[Task]: All lines from the one with "testapp_IP = 34.76.238.7" through the last line of the data below should be copied exactly; please add nothing.
[Information given — start]
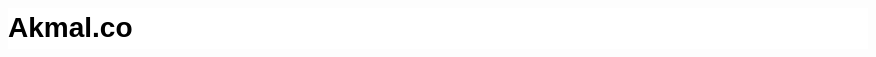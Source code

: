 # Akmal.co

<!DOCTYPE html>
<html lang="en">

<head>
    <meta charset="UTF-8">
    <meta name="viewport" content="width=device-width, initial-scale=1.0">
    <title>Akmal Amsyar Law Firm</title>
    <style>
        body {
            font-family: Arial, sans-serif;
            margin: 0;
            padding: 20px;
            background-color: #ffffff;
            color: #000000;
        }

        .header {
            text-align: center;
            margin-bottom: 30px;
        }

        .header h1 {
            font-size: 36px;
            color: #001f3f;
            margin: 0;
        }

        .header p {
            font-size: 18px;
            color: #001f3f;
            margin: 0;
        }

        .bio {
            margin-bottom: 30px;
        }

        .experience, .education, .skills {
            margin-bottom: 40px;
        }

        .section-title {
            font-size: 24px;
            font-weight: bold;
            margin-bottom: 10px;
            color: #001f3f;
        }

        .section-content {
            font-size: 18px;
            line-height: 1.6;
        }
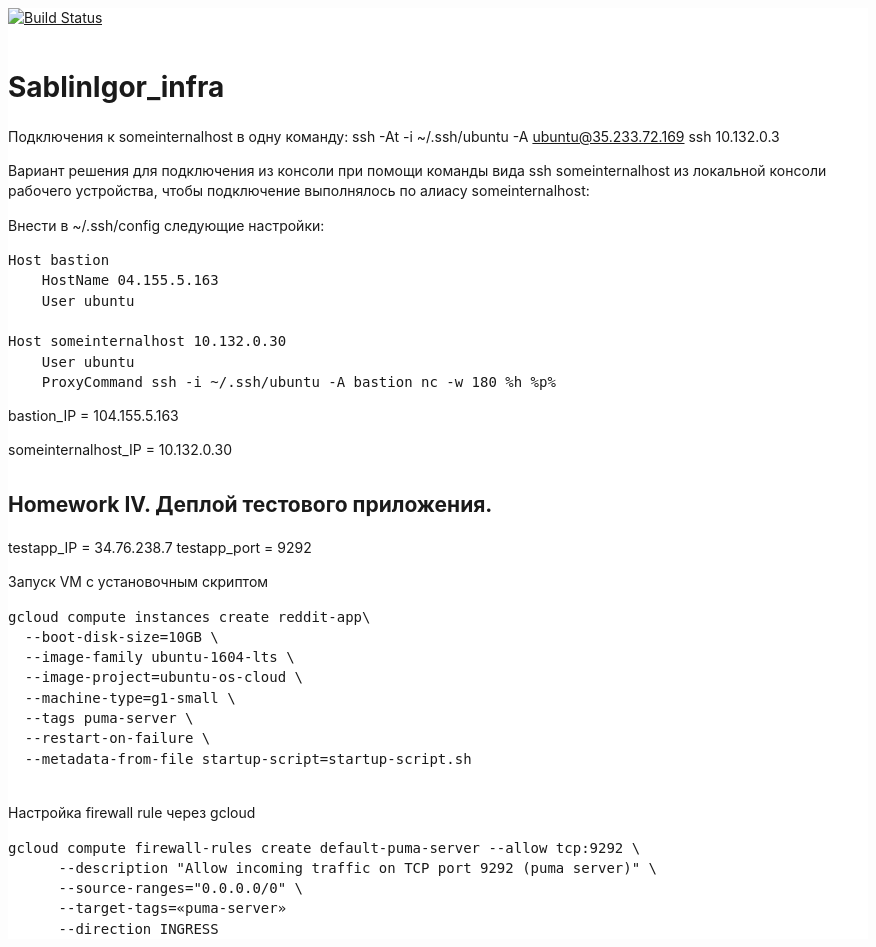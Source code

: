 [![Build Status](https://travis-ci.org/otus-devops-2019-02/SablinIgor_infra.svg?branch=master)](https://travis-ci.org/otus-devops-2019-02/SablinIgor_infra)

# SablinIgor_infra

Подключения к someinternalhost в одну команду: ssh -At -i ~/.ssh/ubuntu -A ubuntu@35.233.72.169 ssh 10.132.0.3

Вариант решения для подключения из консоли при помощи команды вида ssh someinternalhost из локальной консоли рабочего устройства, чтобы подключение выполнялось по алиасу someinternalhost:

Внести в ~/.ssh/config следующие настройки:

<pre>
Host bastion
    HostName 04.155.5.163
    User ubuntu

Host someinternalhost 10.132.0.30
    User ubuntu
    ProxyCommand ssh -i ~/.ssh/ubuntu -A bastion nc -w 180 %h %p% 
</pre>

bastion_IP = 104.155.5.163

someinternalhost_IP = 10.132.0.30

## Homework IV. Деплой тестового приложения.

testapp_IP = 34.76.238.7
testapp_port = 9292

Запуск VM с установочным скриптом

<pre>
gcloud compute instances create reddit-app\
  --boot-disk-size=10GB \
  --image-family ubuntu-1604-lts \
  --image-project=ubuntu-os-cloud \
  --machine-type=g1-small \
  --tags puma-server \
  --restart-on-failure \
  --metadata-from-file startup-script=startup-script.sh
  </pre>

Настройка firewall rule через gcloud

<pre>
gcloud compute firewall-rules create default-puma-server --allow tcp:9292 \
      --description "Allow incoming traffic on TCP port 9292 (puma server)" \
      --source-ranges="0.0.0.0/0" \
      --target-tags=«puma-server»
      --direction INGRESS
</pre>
[Information given — finish]
[Response]:
testapp_IP = 34.76.238.7
testapp_port = 9292

Запуск VM с установочным скриптом

<pre>
gcloud compute instances create reddit-app\
  --boot-disk-size=10GB \
  --image-family ubuntu-1604-lts \
  --image-project=ubuntu-os-cloud \
  --machine-type=g1-small \
  --tags puma-server \
  --restart-on-failure \
  --metadata-from-file startup-script=startup-script.sh
  </pre>

Настройка firewall rule через gcloud

<pre>
gcloud compute firewall-rules create default-puma-server --allow tcp:9292 \
      --description "Allow incoming traffic on TCP port 9292 (puma server)" \
      --source-ranges="0.0.0.0/0" \
      --target-tags=«puma-server»
      --direction INGRESS
</pre>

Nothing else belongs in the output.